# EXERCISE REQUIREMENTS:
State how many lines of the entries hold the string "left", and nothing more.

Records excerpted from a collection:
════

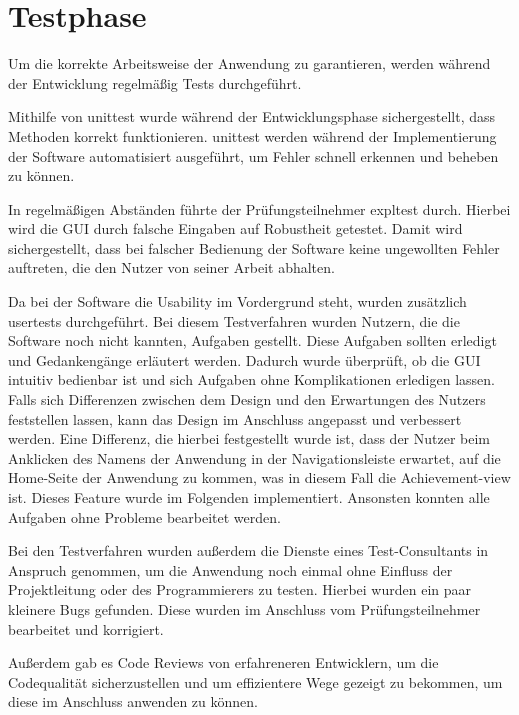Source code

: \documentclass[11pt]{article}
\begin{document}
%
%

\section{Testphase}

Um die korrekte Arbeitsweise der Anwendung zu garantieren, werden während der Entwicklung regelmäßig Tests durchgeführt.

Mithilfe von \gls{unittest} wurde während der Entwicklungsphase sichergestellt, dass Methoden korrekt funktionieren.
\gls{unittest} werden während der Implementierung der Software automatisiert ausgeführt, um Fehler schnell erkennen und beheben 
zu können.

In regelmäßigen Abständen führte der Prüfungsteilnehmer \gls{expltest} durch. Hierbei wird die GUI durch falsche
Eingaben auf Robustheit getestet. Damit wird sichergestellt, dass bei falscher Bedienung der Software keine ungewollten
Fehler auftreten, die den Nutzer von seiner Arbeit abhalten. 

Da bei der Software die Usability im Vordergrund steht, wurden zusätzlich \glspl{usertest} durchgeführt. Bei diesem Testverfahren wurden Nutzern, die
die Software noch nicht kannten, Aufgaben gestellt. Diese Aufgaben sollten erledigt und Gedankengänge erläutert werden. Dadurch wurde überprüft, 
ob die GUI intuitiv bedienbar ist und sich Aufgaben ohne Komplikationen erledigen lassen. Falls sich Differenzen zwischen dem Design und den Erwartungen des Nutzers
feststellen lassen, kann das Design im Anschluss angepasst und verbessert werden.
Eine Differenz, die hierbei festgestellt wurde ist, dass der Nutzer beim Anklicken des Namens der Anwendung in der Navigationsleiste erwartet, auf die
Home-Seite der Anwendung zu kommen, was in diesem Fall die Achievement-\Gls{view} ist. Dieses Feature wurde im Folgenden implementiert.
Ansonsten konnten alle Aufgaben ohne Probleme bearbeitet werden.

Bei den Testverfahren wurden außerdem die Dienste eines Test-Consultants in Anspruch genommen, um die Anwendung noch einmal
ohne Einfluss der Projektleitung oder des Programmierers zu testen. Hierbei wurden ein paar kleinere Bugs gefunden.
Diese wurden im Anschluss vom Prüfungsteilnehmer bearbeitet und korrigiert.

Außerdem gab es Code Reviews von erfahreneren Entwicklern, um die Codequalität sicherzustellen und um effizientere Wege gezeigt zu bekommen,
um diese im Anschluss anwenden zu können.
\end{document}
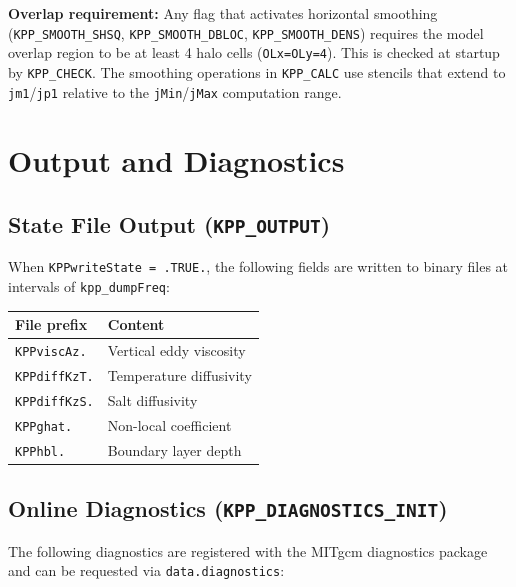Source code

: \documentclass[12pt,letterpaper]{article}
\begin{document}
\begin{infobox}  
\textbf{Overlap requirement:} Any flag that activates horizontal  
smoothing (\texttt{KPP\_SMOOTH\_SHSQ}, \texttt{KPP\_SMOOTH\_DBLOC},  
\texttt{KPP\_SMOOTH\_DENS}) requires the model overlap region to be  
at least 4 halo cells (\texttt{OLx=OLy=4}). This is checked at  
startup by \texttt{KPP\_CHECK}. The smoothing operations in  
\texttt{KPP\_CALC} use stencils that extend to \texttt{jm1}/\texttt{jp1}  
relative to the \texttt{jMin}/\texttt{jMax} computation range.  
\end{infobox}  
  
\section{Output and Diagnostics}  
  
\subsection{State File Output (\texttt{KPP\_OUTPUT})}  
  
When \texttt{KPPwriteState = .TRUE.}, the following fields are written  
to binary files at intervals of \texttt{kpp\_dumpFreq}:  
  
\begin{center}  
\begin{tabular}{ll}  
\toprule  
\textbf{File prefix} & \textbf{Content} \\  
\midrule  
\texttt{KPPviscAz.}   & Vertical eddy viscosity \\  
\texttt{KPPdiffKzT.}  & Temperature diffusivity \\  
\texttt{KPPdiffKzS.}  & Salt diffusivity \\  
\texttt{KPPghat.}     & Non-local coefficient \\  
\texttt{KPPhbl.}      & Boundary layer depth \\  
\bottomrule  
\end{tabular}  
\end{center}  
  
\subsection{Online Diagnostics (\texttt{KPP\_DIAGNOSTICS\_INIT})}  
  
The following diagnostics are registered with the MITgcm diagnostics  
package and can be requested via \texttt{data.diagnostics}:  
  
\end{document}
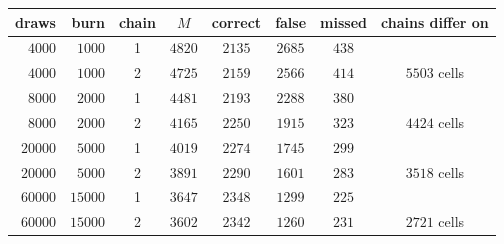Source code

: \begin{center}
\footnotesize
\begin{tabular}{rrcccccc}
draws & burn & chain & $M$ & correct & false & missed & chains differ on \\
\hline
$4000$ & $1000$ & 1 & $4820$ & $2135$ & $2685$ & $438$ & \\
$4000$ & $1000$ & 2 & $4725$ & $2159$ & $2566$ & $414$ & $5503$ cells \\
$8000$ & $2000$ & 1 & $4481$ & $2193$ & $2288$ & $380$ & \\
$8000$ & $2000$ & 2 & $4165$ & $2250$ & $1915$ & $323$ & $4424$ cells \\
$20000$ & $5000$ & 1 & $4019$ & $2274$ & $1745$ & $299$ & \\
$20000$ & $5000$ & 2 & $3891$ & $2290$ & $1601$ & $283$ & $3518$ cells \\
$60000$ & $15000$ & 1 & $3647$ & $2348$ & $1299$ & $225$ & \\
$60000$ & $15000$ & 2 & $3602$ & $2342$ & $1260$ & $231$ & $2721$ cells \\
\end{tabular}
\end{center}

════

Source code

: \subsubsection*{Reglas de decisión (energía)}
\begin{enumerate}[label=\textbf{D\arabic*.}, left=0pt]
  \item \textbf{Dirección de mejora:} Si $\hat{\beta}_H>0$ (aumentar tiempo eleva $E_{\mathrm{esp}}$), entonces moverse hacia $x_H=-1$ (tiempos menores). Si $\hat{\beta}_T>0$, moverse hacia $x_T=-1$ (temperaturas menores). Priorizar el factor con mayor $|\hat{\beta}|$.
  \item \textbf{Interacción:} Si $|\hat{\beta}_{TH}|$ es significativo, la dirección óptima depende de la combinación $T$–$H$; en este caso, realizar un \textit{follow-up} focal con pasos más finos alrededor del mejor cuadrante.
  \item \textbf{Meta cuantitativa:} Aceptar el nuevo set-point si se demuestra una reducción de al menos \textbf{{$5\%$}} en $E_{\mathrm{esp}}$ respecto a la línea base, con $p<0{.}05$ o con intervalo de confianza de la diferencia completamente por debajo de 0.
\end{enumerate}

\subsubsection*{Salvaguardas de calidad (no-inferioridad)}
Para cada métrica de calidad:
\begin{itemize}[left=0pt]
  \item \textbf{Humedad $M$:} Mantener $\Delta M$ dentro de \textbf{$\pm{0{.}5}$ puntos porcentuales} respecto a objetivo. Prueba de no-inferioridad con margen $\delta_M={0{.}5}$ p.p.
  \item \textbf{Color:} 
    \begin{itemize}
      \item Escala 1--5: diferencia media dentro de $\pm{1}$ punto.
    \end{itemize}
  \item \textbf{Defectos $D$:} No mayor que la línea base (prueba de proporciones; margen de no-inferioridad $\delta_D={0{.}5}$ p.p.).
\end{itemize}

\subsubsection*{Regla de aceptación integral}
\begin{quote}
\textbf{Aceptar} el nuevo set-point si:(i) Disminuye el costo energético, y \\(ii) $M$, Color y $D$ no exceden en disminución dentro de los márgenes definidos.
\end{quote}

════

# THE ANSWER:
2